Rodríguez enfatizou que esse documento visa a mudar a falta de acompanhamento pós-operatório ou a "má coordenação" entre os diferentes níveis de atendimento, que são "barreiras comuns" enfrentadas pelos pacientes.
"O desafio está em abandonar os esquemas gerais para adotar um modelo de atendimento que valorize a dor como uma experiência individual e que adote o tratamento de acordo com as circunstâncias químicas, funcionais e psicossociais de cada paciente", enfatizou.
TRATAR A DOR É A "PRIMEIRA FUNÇÃO" DA EQUIPE DE SAÚDE
O diretor da Unidade de Dor dos Hospitais HM e coordenador do guia, Dr. Juan Perez Cajaraville, expressou que tratar a dor é a "primeira função" do pessoal de saúde e que é "essencial" evitar que ela se torne crônica, o que pode piorar a qualidade de vida das pessoas.
"O único objetivo deste guia é (...) facilitar o tratamento precoce, imediato e eficaz da dor aguda, a fim de evitar maiores problemas fisiológicos e psicológicos. Se você não trata a dor, no final ela tem muitas consequências, consequências físicas e psicológicas", acrescentou.

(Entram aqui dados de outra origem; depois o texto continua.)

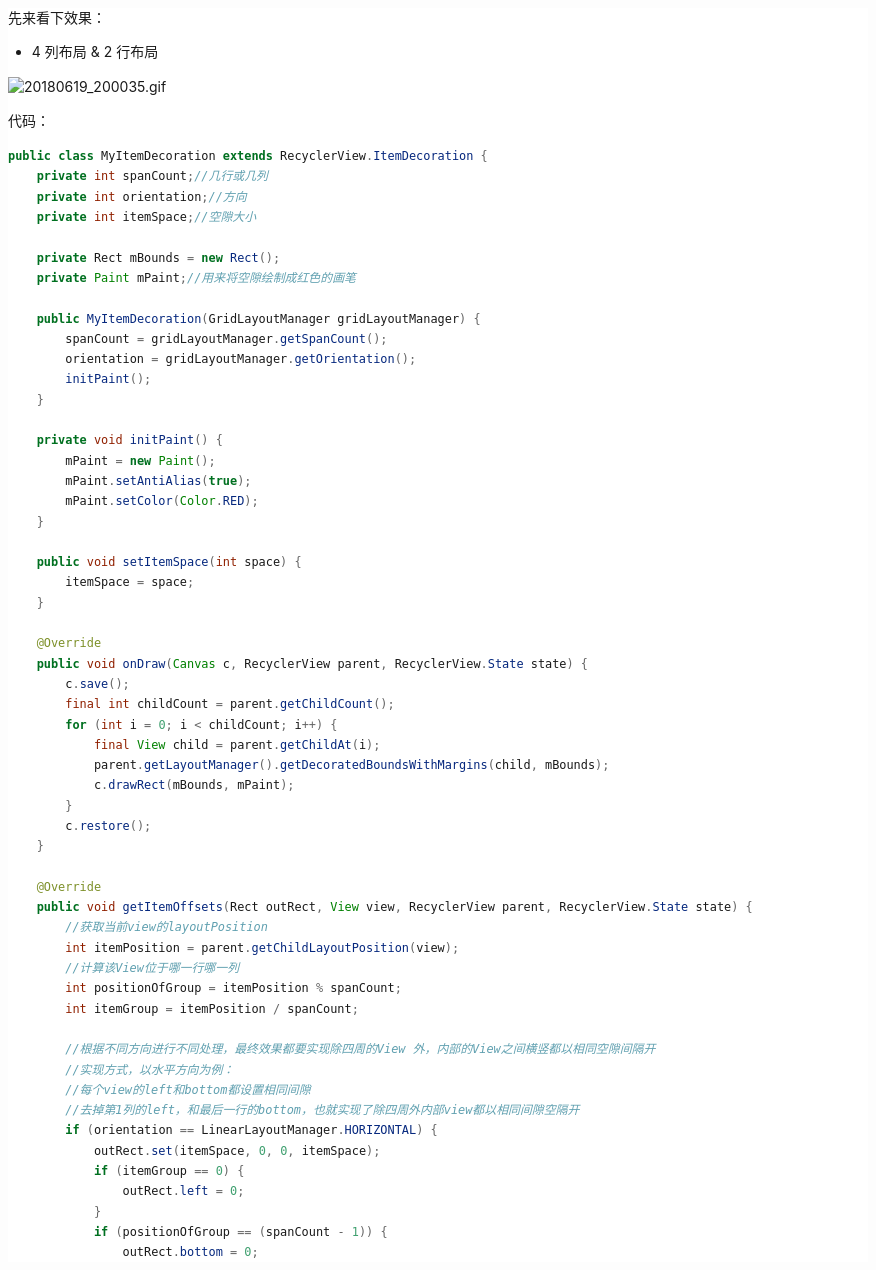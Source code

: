 先来看下效果：

- 4 列布局 & 2 行布局

![20180619_200035.gif](https://upload-images.jianshu.io/upload_images/1924341-4c6b0f5f95f53602.gif?imageMogr2/auto-orient/strip)    

代码：  

```  java
public class MyItemDecoration extends RecyclerView.ItemDecoration {
    private int spanCount;//几行或几列
    private int orientation;//方向
    private int itemSpace;//空隙大小
    
    private Rect mBounds = new Rect();
    private Paint mPaint;//用来将空隙绘制成红色的画笔

    public MyItemDecoration(GridLayoutManager gridLayoutManager) {
        spanCount = gridLayoutManager.getSpanCount();
        orientation = gridLayoutManager.getOrientation();
        initPaint();
    }

    private void initPaint() {
        mPaint = new Paint();
        mPaint.setAntiAlias(true);
        mPaint.setColor(Color.RED);
    }

    public void setItemSpace(int space) {
        itemSpace = space;
    }

    @Override
    public void onDraw(Canvas c, RecyclerView parent, RecyclerView.State state) {
        c.save();
        final int childCount = parent.getChildCount();
        for (int i = 0; i < childCount; i++) {
            final View child = parent.getChildAt(i);
            parent.getLayoutManager().getDecoratedBoundsWithMargins(child, mBounds);
            c.drawRect(mBounds, mPaint);
        }
        c.restore();
    }

    @Override
    public void getItemOffsets(Rect outRect, View view, RecyclerView parent, RecyclerView.State state) {
        //获取当前view的layoutPosition
        int itemPosition = parent.getChildLayoutPosition(view);
        //计算该View位于哪一行哪一列
        int positionOfGroup = itemPosition % spanCount;
        int itemGroup = itemPosition / spanCount;
		
        //根据不同方向进行不同处理，最终效果都要实现除四周的View 外，内部的View之间横竖都以相同空隙间隔开
        //实现方式，以水平方向为例：
        //每个view的left和bottom都设置相同间隙
        //去掉第1列的left，和最后一行的bottom，也就实现了除四周外内部view都以相同间隙空隔开
        if (orientation == LinearLayoutManager.HORIZONTAL) {
            outRect.set(itemSpace, 0, 0, itemSpace);
            if (itemGroup == 0) {
                outRect.left = 0;
            }
            if (positionOfGroup == (spanCount - 1)) {
                outRect.bottom = 0;
```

Assim, o documento fornece diretrizes específicas para esses níveis de atendimento. No Departamento de Emergência, ele enfatiza a importância de medir a dor na área de triagem, ressaltando que a dor intensa deve ser tratada em menos de dez minutos; enquanto na Atenção Primária, foram incluídos os aspectos fundamentais a serem observados para o encaminhamento aos Departamentos de Emergência ou Unidades de Dor dos hospitais.

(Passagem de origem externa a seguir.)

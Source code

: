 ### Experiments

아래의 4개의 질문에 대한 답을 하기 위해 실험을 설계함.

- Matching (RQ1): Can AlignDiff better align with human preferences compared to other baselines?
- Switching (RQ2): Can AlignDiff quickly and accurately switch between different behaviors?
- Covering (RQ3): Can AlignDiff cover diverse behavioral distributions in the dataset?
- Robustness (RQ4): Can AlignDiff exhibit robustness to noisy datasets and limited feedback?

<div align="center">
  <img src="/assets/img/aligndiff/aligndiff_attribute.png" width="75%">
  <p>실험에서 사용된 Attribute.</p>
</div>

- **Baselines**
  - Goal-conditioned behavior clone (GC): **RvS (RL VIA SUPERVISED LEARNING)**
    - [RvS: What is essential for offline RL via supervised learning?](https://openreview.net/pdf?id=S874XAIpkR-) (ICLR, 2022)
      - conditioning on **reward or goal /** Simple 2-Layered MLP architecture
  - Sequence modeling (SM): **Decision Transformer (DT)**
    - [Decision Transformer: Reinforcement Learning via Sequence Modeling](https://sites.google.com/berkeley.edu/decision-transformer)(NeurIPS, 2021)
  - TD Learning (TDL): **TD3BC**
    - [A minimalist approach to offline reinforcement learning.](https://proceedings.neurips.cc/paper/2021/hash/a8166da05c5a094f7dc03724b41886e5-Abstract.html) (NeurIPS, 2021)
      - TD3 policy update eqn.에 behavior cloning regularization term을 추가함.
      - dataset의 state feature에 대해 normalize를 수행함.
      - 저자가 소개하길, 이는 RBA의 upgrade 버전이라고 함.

"Esse guia nos ajudará a evitar a cronificação da dor, a facilitar a recuperação geral do paciente, a reduzir possíveis complicações fisiológicas e também a reduzir a ansiedade, o medo e o estresse que a dor aguda gera, especialmente quando não é tratada precocemente", disse Pérez.
O POTENCIAL DA TELEMEDICINA
Quando se trata de estabelecer algumas das formas de agir, o guia também enfatiza o caso da telemedicina por seu "grande potencial", tanto para a consulta entre profissionais quanto para o acompanhamento do paciente.
Também se refere ao tratamento com medicamentos do tipo opioide, drogas de dupla ação, como o tramadol e o tapentadol; e aborda os analgésicos tópicos e a recomendação do uso de anti-inflamatórios não esteroides por sua ação anti-inflamatória, analgésica e antipirética, com destaque para o ibuprofeno.
O guia também faz parte de uma atividade de treinamento contínuo e credenciado, conforme apontado pela diretora técnica da FFOMC, Elena Fernández Martínez, e que tem como objetivo "informar e treinar".
"Como uma atividade de ensino à distância credenciada, garantimos que o profissional de saúde obtenha créditos que validem e atualizem oficialmente suas competências. O objetivo é facilitar o trabalho diário do profissional, melhorar a continuidade do atendimento e, por fim, o atendimento ao paciente", disse Fernández.
Esse documento também é endossado pela Sociedade Espanhola de Dor (SED), pela Sociedade Espanhola de Medicina de Família e Comunidade (semFyC) e pela Sociedade Espanhola de Medicina de Emergência (SEMES).